Okay, so the magnesium and osteoporosis connection is real. So, what can you do to ensure you get enough magnesium to lower your chances of getting osteoporosis? Eat a healthy diet which includes the following magnesium-rich foods (magnesium is also found in drinking water, but content varies greatly from city to city).
For most of us, just eating a varied diet high in whole grains, nuts and green vegetables will give us enough magnesium. But, for people with osteoporosis risk factors (post-menopausal women, men over 65, and anyone with secondary osteoporosis risk factors), supplementation with magnesium may be beneficial. If you are in one of these higher risk groups, discussing magnesium supplementation with your health care provider may be worthwhile. The link between low levels of magnesium and osteoporosis should be taken seriously!
If you're already consuming a diet high in (or supplementing with) calcium, something to consider is the best calcium to magnesium ratio. Some experts believe that ingesting too much calcium relative to magnesium will lead to calcium being deposited in unwanted areas, such as joints and organs, leading to other health issues.

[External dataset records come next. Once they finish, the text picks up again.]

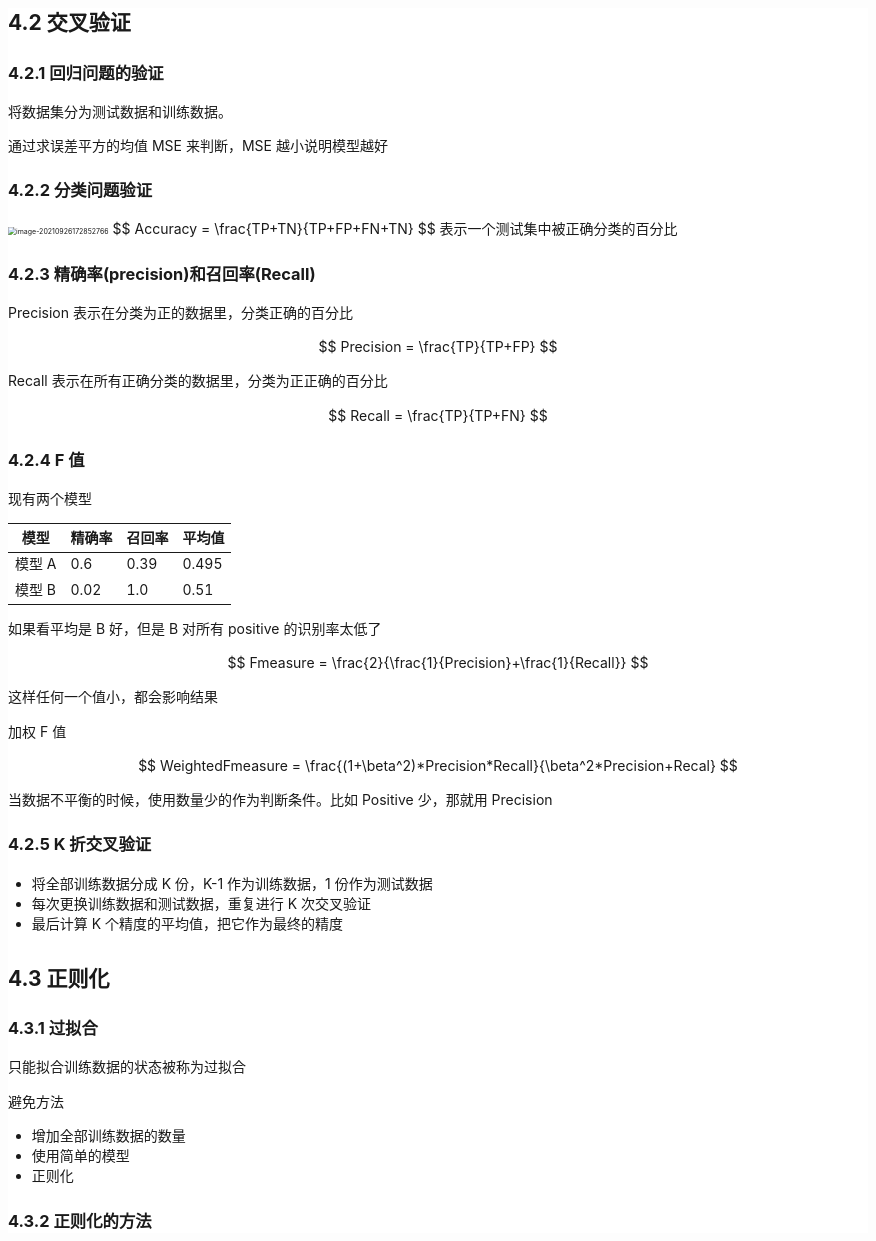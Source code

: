 ## 4.2 交叉验证

### 4.2.1 回归问题的验证

将数据集分为测试数据和训练数据。

通过求误差平方的均值 MSE 来判断，MSE 越小说明模型越好

### 4.2.2 分类问题验证

<img src="../image/machine learning math/表4-2.png" alt="image-20210926172852766" style="zoom:50%;" />
$$
Accuracy = \frac{TP+TN}{TP+FP+FN+TN}
$$
表示一个测试集中被正确分类的百分比

### 4.2.3 精确率(precision)和召回率(Recall)

Precision 表示在分类为正的数据里，分类正确的百分比

$$ Precision = \frac{TP}{TP+FP} $$

Recall 表示在所有正确分类的数据里，分类为正正确的百分比

$$ Recall = \frac{TP}{TP+FN} $$

### 4.2.4 F 值

现有两个模型

| 模型   | 精确率 | 召回率 | 平均值 |
| ------ | ------ | ------ | ------ |
| 模型 A | 0.6    | 0.39   | 0.495  |
| 模型 B | 0.02   | 1.0    | 0.51   |

如果看平均是 B 好，但是 B 对所有 positive 的识别率太低了

$$ Fmeasure = \frac{2}{\frac{1}{Precision}+\frac{1}{Recall}} $$

这样任何一个值小，都会影响结果

加权 F 值

$$ WeightedFmeasure = \frac{(1+\beta^2)*Precision*Recall}{\beta^2*Precision+Recal} $$

当数据不平衡的时候，使用数量少的作为判断条件。比如 Positive 少，那就用 Precision

### 4.2.5 K 折交叉验证

- 将全部训练数据分成 K 份，K-1 作为训练数据，1 份作为测试数据
- 每次更换训练数据和测试数据，重复进行 K 次交叉验证
- 最后计算 K 个精度的平均值，把它作为最终的精度

## 4.3 正则化

### 4.3.1 过拟合

只能拟合训练数据的状态被称为过拟合

避免方法

- 增加全部训练数据的数量
- 使用简单的模型
- 正则化

### 4.3.2 正则化的方法
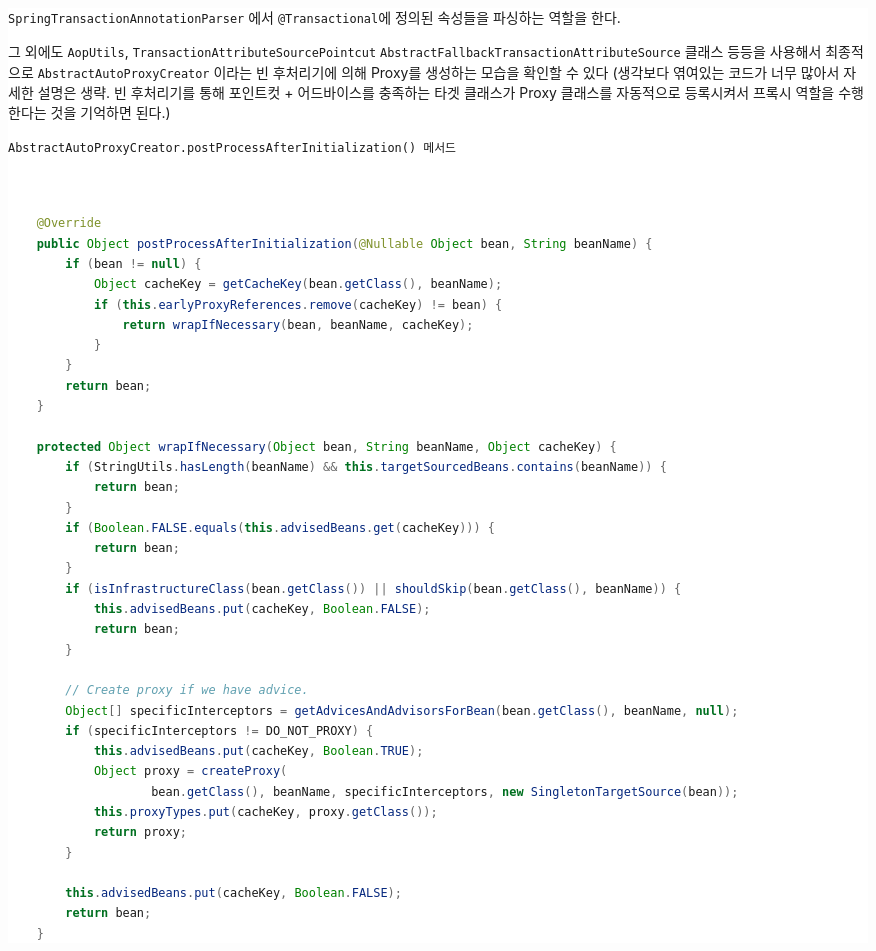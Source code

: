`SpringTransactionAnnotationParser` 에서 `@Transactional`에 정의된 속성들을 파싱하는 역할을 한다.

그 외에도 `AopUtils`, `TransactionAttributeSourcePointcut` `AbstractFallbackTransactionAttributeSource`  클래스 등등을 사용해서 최종적으로 `AbstractAutoProxyCreator` 이라는 빈 후처리기에 의해 Proxy를 생성하는 모습을 확인할 수 있다 (생각보다 엮여있는 코드가 너무 많아서 자세한 설명은 생략. 빈 후처리기를 통해 포인트컷 + 어드바이스를 충족하는 타겟 클래스가 Proxy 클래스를 자동적으로 등록시켜서 프록시 역할을 수행한다는 것을 기억하면 된다.)

`AbstractAutoProxyCreator.postProcessAfterInitialization() 메서드`

```java


	@Override
	public Object postProcessAfterInitialization(@Nullable Object bean, String beanName) {
		if (bean != null) {
			Object cacheKey = getCacheKey(bean.getClass(), beanName);
			if (this.earlyProxyReferences.remove(cacheKey) != bean) {
				return wrapIfNecessary(bean, beanName, cacheKey);
			}
		}
		return bean;
	}

	protected Object wrapIfNecessary(Object bean, String beanName, Object cacheKey) {
		if (StringUtils.hasLength(beanName) && this.targetSourcedBeans.contains(beanName)) {
			return bean;
		}
		if (Boolean.FALSE.equals(this.advisedBeans.get(cacheKey))) {
			return bean;
		}
		if (isInfrastructureClass(bean.getClass()) || shouldSkip(bean.getClass(), beanName)) {
			this.advisedBeans.put(cacheKey, Boolean.FALSE);
			return bean;
		}

		// Create proxy if we have advice.
		Object[] specificInterceptors = getAdvicesAndAdvisorsForBean(bean.getClass(), beanName, null);
		if (specificInterceptors != DO_NOT_PROXY) {
			this.advisedBeans.put(cacheKey, Boolean.TRUE);
			Object proxy = createProxy(
					bean.getClass(), beanName, specificInterceptors, new SingletonTargetSource(bean));
			this.proxyTypes.put(cacheKey, proxy.getClass());
			return proxy;
		}

		this.advisedBeans.put(cacheKey, Boolean.FALSE);
		return bean;
	}
```



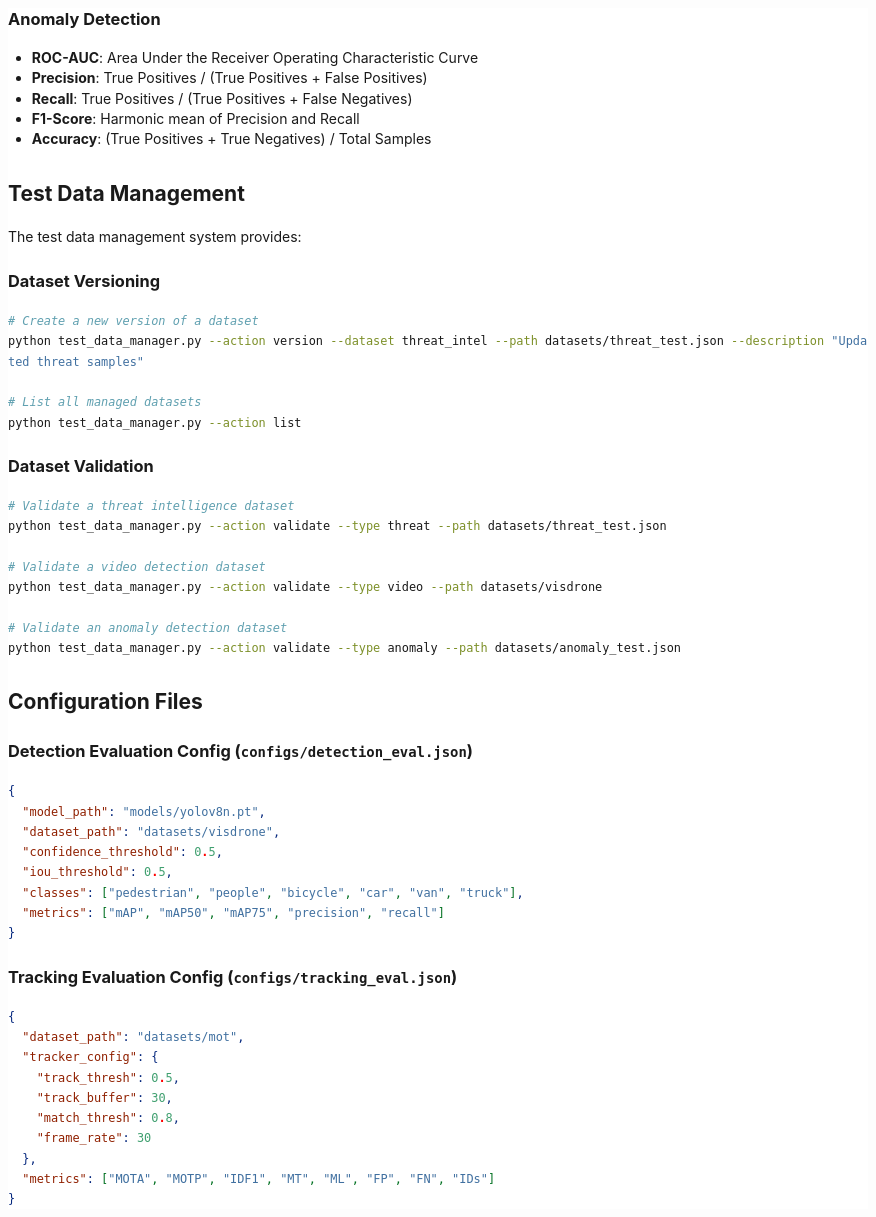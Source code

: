 ### Anomaly Detection
- **ROC-AUC**: Area Under the Receiver Operating Characteristic Curve
- **Precision**: True Positives / (True Positives + False Positives)
- **Recall**: True Positives / (True Positives + False Negatives)
- **F1-Score**: Harmonic mean of Precision and Recall
- **Accuracy**: (True Positives + True Negatives) / Total Samples

## Test Data Management

The test data management system provides:

### Dataset Versioning
```bash
# Create a new version of a dataset
python test_data_manager.py --action version --dataset threat_intel --path datasets/threat_test.json --description "Updated threat samples"

# List all managed datasets
python test_data_manager.py --action list
```

### Dataset Validation
```bash
# Validate a threat intelligence dataset
python test_data_manager.py --action validate --type threat --path datasets/threat_test.json

# Validate a video detection dataset
python test_data_manager.py --action validate --type video --path datasets/visdrone

# Validate an anomaly detection dataset
python test_data_manager.py --action validate --type anomaly --path datasets/anomaly_test.json
```

## Configuration Files

### Detection Evaluation Config (`configs/detection_eval.json`)
```json
{
  "model_path": "models/yolov8n.pt",
  "dataset_path": "datasets/visdrone",
  "confidence_threshold": 0.5,
  "iou_threshold": 0.5,
  "classes": ["pedestrian", "people", "bicycle", "car", "van", "truck"],
  "metrics": ["mAP", "mAP50", "mAP75", "precision", "recall"]
}
```

### Tracking Evaluation Config (`configs/tracking_eval.json`)
```json
{
  "dataset_path": "datasets/mot",
  "tracker_config": {
    "track_thresh": 0.5,
    "track_buffer": 30,
    "match_thresh": 0.8,
    "frame_rate": 30
  },
  "metrics": ["MOTA", "MOTP", "IDF1", "MT", "ML", "FP", "FN", "IDs"]
}
```
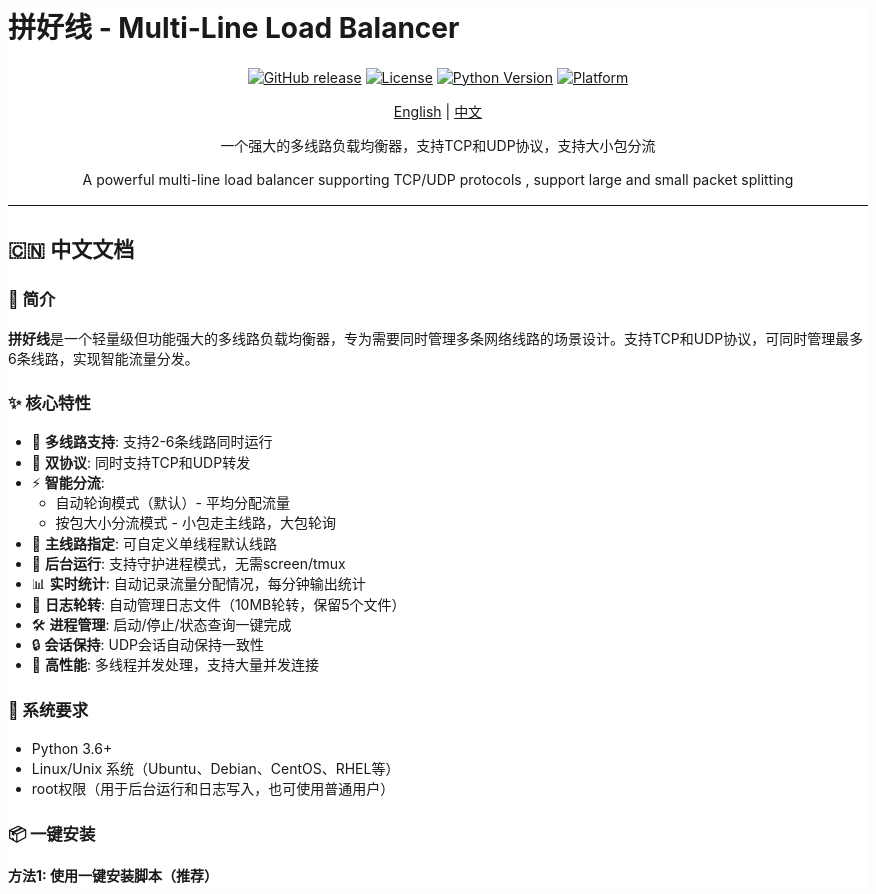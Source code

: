 
# 拼好线 - Multi-Line Load Balancer

<div align="center">

[![GitHub release](https://img.shields.io/github/release/Lorry-San/route-load-balancing.svg)](https://github.com/Lorry-San/route-load-balancing/releases)
[![License](https://img.shields.io/github/license/Lorry-San/route-load-balancing.svg)](LICENSE)
[![Python Version](https://img.shields.io/badge/python-3.6+-blue.svg)](https://www.python.org/)
[![Platform](https://img.shields.io/badge/platform-Linux%20%7C%20Unix-lightgrey.svg)]()

[English](#english) | [中文](#chinese)

一个强大的多线路负载均衡器，支持TCP和UDP协议，支持大小包分流

A powerful multi-line load balancer supporting TCP/UDP protocols , support large and small packet splitting

</div>

---

<a name="chinese"></a>
## 🇨🇳 中文文档

### 📖 简介

**拼好线**是一个轻量级但功能强大的多线路负载均衡器，专为需要同时管理多条网络线路的场景设计。支持TCP和UDP协议，可同时管理最多6条线路，实现智能流量分发。

### ✨ 核心特性

- 🚀 **多线路支持**: 支持2-6条线路同时运行
- 🔄 **双协议**: 同时支持TCP和UDP转发
- ⚡ **智能分流**: 
  - 自动轮询模式（默认）- 平均分配流量
  - 按包大小分流模式 - 小包走主线路，大包轮询
- 🎯 **主线路指定**: 可自定义单线程默认线路
- 🌙 **后台运行**: 支持守护进程模式，无需screen/tmux
- 📊 **实时统计**: 自动记录流量分配情况，每分钟输出统计
- 📝 **日志轮转**: 自动管理日志文件（10MB轮转，保留5个文件）
- 🛠️ **进程管理**: 启动/停止/状态查询一键完成
- 🔒 **会话保持**: UDP会话自动保持一致性
- 💪 **高性能**: 多线程并发处理，支持大量并发连接

### 🔧 系统要求

- Python 3.6+
- Linux/Unix 系统（Ubuntu、Debian、CentOS、RHEL等）
- root权限（用于后台运行和日志写入，也可使用普通用户）

### 📦 一键安装

#### 方法1: 使用一键安装脚本（推荐）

Some experts say that the correct ratio of calcium to magnesium is 1:1. They firmly believe that this is the ratio that was present in our ancient ancestors' diets. Another group of experts believe that a 2:1 calcium to magnesium ratio is best. Our modern diets tend to be higher in calcium yet lower in magnesium than our ancestors'. People taking calcium supplements for osteoporosis, and not getting adequate magnesium, may have ratios as high as 15:1!
Based on a calcium to magnesium ratio of 2:1, if you take 1,200mg of calcium, then 600mg of magnesium would be appropriate. There is no need to take higher dosages of magnesium - and be forewarned that magnesium acts as a laxative (think Milk of Magnesia)!
Magnesium is critical to good overall health. And the link between low levels of magnesium and osteoporosis is strong. For me, that's enough to convince me that eating magnesium-rich foods is a critical part of nutrition for osteoporosis prevention. For optimal health, as well as osteoporosis prevention, healthy eating and healthy exercise go a long way!